[[ MATERIAL FOR THE TASK, beginning ]]

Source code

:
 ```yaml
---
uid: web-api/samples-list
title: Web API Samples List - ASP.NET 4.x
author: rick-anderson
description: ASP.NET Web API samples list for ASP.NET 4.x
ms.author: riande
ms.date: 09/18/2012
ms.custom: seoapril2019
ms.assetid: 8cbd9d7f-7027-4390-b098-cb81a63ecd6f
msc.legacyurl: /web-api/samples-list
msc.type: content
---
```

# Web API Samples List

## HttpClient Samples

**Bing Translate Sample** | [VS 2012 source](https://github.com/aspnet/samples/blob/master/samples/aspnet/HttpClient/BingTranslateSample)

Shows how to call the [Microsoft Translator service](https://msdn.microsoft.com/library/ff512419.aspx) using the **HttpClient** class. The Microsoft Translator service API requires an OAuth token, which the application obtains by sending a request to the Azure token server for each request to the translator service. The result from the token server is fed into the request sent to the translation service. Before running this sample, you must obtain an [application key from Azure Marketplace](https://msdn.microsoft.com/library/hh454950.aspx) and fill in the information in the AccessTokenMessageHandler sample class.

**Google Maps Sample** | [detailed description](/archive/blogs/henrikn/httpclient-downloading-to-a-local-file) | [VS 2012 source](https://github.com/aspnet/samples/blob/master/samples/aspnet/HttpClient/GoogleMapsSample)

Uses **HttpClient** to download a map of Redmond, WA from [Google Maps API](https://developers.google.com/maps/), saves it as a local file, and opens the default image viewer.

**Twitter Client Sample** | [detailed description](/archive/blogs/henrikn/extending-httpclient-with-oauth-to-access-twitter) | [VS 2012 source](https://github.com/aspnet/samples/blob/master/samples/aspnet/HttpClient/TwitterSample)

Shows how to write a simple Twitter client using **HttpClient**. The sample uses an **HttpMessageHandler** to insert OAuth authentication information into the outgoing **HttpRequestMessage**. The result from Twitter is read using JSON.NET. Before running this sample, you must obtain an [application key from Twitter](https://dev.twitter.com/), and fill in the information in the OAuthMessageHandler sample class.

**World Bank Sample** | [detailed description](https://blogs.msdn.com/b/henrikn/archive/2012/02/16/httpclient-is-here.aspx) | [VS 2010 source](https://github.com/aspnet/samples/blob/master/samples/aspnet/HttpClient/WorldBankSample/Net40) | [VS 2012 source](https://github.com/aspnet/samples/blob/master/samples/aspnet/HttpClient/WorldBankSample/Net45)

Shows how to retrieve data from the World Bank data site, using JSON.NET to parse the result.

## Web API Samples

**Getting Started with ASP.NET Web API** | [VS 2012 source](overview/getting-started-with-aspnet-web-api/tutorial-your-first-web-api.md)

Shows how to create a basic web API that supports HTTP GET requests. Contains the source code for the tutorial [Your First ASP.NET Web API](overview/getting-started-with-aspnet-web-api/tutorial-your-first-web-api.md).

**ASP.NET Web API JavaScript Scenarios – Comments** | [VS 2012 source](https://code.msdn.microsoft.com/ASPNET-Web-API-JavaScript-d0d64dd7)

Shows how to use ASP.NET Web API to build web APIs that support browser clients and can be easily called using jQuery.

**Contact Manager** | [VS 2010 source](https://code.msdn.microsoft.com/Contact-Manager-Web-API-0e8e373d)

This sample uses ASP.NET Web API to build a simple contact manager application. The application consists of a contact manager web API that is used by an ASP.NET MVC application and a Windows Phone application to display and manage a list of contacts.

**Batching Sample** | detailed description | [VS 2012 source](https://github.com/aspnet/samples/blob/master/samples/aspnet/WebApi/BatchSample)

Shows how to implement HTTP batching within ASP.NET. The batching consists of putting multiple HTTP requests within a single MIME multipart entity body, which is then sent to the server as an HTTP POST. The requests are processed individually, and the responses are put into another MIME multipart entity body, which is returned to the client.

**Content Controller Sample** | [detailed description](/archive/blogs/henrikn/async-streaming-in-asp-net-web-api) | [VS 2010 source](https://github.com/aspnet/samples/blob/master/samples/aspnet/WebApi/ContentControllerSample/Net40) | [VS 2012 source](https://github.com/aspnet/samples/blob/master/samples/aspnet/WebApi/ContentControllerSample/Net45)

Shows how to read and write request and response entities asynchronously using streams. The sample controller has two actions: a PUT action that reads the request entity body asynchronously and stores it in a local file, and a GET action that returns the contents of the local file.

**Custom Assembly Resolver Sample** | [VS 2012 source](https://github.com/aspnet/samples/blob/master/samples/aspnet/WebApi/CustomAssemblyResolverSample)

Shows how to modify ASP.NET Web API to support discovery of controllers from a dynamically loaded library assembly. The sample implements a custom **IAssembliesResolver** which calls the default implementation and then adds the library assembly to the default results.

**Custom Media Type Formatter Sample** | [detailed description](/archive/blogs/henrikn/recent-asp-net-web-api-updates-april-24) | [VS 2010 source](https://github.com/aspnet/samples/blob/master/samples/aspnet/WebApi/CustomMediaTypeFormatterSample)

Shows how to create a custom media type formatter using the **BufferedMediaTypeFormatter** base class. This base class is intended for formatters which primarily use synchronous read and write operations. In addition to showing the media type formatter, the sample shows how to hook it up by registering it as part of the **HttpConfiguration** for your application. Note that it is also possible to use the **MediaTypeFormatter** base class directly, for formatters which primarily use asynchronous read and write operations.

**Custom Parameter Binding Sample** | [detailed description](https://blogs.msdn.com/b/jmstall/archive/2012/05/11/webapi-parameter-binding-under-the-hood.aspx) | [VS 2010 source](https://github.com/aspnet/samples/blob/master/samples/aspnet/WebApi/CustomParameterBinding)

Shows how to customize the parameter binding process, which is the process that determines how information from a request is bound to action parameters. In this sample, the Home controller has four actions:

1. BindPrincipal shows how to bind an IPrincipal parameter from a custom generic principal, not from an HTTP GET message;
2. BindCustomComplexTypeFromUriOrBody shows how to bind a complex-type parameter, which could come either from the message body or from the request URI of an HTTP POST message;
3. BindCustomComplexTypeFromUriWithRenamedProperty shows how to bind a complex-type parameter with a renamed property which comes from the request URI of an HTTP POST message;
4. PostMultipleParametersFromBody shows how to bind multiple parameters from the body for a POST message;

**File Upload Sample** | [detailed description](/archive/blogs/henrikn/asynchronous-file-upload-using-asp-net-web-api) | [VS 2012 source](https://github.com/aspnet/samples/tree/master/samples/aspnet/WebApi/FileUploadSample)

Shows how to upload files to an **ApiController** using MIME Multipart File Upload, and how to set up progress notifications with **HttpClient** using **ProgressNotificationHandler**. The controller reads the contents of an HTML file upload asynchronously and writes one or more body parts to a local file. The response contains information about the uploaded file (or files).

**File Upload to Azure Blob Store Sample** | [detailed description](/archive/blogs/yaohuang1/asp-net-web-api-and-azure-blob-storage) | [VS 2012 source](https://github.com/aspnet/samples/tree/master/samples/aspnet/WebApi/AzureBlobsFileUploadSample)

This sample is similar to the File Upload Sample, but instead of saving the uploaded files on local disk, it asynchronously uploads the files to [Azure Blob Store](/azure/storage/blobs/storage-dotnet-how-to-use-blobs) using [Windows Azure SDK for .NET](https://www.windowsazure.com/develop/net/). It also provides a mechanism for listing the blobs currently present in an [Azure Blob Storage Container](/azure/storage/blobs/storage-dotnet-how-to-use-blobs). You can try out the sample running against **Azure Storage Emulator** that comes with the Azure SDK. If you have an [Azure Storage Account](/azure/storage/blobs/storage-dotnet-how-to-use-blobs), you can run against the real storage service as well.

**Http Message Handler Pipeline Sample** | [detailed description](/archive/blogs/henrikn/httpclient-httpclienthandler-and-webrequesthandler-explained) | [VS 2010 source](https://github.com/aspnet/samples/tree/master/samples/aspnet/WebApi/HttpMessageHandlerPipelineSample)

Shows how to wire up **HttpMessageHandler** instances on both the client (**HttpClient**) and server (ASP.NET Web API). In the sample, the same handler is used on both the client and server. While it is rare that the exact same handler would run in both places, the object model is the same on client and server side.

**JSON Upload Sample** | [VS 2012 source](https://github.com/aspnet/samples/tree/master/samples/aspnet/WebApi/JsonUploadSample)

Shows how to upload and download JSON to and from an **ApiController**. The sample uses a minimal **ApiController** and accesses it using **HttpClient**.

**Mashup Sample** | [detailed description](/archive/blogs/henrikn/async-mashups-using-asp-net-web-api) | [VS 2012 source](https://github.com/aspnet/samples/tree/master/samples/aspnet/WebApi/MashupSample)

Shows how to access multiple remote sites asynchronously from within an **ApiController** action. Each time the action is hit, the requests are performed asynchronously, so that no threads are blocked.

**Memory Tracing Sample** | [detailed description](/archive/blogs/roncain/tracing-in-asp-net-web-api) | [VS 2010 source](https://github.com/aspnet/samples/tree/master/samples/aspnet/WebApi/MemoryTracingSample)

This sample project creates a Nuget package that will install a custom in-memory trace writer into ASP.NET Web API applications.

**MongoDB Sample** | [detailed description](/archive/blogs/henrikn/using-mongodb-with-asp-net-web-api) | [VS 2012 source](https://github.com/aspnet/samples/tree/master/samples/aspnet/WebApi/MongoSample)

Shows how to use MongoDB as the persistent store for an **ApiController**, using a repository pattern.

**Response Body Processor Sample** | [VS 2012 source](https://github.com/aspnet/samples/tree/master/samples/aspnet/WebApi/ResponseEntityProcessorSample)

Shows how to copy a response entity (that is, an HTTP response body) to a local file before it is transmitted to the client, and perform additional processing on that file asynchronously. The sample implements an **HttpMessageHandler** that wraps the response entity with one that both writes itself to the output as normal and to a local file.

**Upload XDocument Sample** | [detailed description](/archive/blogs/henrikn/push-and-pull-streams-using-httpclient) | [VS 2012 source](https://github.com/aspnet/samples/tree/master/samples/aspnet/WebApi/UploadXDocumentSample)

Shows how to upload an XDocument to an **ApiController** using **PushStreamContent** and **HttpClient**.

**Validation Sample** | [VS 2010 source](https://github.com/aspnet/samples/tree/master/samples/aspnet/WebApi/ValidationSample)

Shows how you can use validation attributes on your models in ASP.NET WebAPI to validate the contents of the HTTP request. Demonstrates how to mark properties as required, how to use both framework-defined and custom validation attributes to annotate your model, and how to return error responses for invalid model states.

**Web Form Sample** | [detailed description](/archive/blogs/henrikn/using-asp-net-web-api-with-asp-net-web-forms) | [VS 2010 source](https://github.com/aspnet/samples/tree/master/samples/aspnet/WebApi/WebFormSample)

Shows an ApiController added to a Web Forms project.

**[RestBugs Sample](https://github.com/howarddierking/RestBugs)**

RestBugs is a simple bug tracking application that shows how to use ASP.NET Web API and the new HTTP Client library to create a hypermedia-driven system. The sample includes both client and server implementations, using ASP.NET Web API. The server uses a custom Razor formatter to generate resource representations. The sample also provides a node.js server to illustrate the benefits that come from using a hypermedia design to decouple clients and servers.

[[ MATERIAL FOR THE TASK, end ]]
[[ MATERIAL FOR THE TASK, beginning ]]

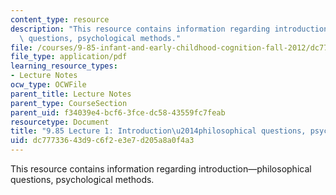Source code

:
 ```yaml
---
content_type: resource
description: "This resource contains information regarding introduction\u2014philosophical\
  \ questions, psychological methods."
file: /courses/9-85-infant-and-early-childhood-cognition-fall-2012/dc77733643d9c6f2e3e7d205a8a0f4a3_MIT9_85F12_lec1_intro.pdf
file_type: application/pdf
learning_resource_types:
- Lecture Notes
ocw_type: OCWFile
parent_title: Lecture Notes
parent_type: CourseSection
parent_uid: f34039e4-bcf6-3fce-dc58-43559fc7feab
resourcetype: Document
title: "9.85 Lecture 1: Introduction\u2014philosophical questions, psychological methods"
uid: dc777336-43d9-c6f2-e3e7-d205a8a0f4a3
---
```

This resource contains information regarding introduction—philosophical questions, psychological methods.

[[ MATERIAL FOR THE TASK, end ]]
[[ MATERIAL FOR THE TASK, beginning ]]

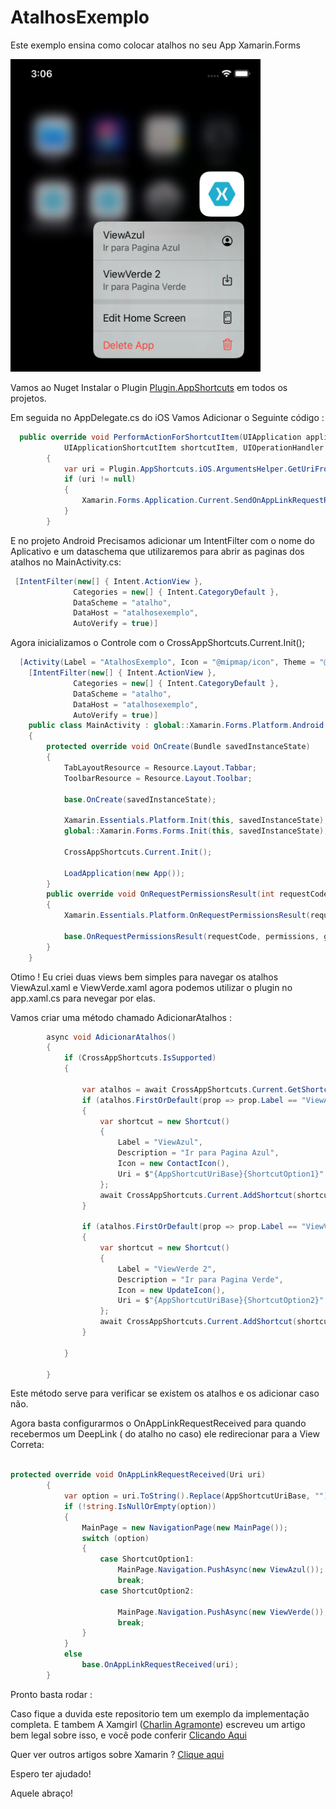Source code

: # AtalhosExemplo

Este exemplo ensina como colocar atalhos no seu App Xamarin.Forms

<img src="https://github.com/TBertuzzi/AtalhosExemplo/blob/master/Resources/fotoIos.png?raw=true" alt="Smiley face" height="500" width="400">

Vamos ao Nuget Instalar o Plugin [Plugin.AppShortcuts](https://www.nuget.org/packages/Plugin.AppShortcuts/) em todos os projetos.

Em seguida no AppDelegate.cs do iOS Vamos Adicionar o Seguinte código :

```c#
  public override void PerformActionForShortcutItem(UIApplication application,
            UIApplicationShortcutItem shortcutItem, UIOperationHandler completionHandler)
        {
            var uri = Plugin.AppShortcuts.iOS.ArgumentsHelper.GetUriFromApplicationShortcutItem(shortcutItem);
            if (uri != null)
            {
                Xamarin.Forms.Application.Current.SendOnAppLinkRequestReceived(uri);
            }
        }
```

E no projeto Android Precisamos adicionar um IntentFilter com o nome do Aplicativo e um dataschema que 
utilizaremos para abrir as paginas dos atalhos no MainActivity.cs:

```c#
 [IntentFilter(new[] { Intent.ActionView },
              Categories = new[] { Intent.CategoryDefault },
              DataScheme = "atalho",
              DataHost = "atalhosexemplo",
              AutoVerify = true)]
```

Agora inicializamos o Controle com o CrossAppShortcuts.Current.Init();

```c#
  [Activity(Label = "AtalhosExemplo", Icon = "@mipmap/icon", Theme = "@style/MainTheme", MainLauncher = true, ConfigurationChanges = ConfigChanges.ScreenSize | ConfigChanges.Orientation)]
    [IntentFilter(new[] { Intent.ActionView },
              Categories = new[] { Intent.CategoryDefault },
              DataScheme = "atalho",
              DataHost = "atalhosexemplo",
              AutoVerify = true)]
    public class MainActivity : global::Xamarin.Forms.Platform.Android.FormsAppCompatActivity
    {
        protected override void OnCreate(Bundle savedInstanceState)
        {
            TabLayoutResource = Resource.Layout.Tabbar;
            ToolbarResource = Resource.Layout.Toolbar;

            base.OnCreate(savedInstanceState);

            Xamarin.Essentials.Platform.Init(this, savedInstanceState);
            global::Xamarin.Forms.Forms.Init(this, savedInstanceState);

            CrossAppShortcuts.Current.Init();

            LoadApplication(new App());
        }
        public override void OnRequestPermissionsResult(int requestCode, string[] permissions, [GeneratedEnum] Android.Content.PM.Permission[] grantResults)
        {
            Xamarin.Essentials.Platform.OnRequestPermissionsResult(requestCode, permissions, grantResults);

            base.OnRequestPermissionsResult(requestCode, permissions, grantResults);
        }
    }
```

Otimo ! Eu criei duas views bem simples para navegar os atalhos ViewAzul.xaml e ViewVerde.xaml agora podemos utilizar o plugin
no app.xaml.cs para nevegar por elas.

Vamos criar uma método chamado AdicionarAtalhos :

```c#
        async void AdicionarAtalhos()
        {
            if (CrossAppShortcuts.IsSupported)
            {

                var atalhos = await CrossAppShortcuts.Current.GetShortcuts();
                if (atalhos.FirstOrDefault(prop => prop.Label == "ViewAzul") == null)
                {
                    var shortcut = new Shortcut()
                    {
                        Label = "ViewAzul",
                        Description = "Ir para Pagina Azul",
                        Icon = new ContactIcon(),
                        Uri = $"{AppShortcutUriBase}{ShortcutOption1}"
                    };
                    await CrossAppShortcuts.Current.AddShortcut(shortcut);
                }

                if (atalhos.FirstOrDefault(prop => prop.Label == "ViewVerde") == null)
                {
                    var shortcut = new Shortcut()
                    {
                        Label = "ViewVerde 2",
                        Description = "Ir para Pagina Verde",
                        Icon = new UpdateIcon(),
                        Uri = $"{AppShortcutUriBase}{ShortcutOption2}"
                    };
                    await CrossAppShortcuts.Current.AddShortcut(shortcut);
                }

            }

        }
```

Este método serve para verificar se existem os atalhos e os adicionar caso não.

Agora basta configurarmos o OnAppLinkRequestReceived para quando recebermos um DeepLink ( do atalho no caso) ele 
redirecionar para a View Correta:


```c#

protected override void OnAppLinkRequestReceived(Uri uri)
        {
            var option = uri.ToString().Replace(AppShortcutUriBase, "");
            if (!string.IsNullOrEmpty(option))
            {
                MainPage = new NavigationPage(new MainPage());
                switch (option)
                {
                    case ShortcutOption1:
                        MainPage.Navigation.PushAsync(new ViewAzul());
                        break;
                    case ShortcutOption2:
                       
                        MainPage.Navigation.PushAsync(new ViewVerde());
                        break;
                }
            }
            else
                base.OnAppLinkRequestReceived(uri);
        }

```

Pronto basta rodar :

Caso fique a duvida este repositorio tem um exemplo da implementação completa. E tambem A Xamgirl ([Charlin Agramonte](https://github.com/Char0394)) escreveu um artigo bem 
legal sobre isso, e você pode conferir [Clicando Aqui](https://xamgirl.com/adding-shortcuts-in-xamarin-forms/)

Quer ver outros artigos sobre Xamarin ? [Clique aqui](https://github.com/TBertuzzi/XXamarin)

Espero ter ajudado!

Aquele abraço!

[[ MATERIAL FOR THE TASK, end ]]

### DIRECTIONS FOR THIS TASK
From the entries above, pull out each line that includes "protected".

### TASK ANSWER
        protected override void OnCreate(Bundle savedInstanceState)
protected override void OnAppLinkRequestReceived(Uri uri)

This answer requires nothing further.